Our software architect Ali Işık has shared his technical wisdom on international payment systems and blockchain technology.

Requirements for an International Payment Systems

Following the initial success of Bitcoin, the idea of an immutable append-only distributed ledger being used as an international payments system has attracted great interest. As the volume of daily transactions on Bitcoin expanded, however, it became clear that modifications would be required to blockchain, as defined by the open sourced Bitcoin code. The idea is to support the typical requirements of a payments system whose use cases are normally handled by credit and debit cards, and behind the scenes, by services such as Swift.

Companies do not want their detailed sales figures to be easily accessed by rivals. Consumers expect their payment process to be complete within fifteen seconds. At scale, a payment system will have to be able to process transactions at a sustained rate of well over one hundred per second.

If the payment system is to support micropayments, per transaction fees should not be higher than those found in existing systems, such as credit cards. Judged against every one of these requirements, Bitcoin falls short.

The industry is, of course, well aware of Bitcoin’s shortcomings as a general purpose micropayment system. Thus various alternative distributed ledgers with their associated cryptocurrencies have emerged, improving on Bitcoin in various ways, at least for some use cases.

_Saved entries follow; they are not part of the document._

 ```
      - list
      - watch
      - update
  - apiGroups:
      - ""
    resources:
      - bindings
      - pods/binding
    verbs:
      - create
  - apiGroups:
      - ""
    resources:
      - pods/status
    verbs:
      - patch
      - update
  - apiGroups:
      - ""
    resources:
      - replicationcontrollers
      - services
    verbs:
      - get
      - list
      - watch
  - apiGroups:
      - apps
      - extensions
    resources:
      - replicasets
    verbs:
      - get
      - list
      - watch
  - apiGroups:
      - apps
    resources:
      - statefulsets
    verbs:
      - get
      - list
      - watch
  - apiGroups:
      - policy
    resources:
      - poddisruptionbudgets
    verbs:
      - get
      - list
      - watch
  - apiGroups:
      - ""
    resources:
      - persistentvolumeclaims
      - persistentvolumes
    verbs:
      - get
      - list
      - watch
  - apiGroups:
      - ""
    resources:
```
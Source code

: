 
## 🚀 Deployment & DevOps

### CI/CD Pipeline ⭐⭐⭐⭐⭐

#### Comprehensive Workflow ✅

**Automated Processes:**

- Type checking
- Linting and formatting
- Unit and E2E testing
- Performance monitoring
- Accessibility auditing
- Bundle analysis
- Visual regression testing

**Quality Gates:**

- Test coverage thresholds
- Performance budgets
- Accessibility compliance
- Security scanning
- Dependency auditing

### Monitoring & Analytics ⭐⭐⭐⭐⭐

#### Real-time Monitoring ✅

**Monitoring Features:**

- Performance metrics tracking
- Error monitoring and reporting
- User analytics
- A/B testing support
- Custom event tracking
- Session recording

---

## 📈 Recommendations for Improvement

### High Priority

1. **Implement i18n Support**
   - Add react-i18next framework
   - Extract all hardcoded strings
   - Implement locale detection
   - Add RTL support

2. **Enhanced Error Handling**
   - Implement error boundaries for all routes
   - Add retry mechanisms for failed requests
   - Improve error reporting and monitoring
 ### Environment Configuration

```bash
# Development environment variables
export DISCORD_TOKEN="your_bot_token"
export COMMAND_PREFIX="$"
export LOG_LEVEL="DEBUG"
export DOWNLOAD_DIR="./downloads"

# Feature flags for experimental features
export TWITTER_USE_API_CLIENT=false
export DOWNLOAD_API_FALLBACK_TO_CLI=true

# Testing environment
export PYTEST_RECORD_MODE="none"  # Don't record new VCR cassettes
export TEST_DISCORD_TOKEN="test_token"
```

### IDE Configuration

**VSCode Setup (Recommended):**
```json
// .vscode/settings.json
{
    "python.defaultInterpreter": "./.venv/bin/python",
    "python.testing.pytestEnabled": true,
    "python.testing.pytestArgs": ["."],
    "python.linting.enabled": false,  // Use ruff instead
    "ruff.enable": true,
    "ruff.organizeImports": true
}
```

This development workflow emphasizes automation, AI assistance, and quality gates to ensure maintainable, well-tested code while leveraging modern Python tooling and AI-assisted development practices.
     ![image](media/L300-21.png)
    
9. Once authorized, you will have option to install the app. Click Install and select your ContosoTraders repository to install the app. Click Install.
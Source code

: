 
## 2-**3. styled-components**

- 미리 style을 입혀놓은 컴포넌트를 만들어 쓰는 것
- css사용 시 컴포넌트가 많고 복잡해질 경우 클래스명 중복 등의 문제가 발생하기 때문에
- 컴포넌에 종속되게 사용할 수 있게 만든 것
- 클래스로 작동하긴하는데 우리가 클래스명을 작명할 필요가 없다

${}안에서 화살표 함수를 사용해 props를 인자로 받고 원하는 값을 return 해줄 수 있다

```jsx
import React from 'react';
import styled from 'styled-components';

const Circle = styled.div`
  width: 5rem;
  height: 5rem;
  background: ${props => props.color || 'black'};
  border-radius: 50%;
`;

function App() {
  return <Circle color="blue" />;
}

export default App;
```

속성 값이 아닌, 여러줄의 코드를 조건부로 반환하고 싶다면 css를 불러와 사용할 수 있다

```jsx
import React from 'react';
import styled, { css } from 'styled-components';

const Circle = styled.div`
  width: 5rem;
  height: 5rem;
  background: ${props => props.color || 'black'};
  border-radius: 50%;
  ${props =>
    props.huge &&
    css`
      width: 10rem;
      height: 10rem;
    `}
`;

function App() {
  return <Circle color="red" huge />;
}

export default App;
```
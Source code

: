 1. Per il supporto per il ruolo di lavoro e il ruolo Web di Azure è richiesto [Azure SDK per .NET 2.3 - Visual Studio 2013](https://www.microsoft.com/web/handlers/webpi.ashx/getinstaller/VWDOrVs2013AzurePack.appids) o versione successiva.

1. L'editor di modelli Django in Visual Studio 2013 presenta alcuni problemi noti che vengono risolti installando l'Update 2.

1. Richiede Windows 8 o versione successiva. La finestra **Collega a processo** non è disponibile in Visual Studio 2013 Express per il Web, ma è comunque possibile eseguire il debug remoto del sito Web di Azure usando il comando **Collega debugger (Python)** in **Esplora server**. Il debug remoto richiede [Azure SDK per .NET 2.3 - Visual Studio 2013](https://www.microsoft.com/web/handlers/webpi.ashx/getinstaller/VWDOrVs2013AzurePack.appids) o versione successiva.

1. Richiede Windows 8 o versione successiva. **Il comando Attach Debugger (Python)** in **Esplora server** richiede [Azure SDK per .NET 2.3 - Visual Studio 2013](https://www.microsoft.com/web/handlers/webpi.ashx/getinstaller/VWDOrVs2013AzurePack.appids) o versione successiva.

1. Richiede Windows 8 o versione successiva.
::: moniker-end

Does a micropayments blockchain system need chaincode?

Many use cases, especially those from enterprises, require the execution of some logic on the payment system. For example, a company might stipulate that money transfers above a certain threshold require the approval of a manager. In that case, the transaction should be put on hold until such approval arrives, or the transaction faces timeout. Although Bitcoin supports a basic scripting facility, more complex scenarios require the ability to run what amount to applications on the blockchain, which would then function as a distributed computer running those applications.

A blockchain that supports the same use cases as Bitcoin, but is also a more capable distributed computing platform is Ethereum.

Ethereum defines its own virtual machine, the EVM, and a domain specific language that compiles into bytecode for the EVM. It has a significantly higher transaction throughput than Bitcoin. Transaction fees are much lower on the Ethereum network.

Ethereum has been very successful in many aspects. It has demonstrated the feasibility of a worldwide general purpose distributed computing facility. However, it still lacks some features most enterprises consider mandatory. Perhaps the most salient among these are transaction and contract privacy, transaction throughput and the time it takes to reach (probabilistic) settlement finality.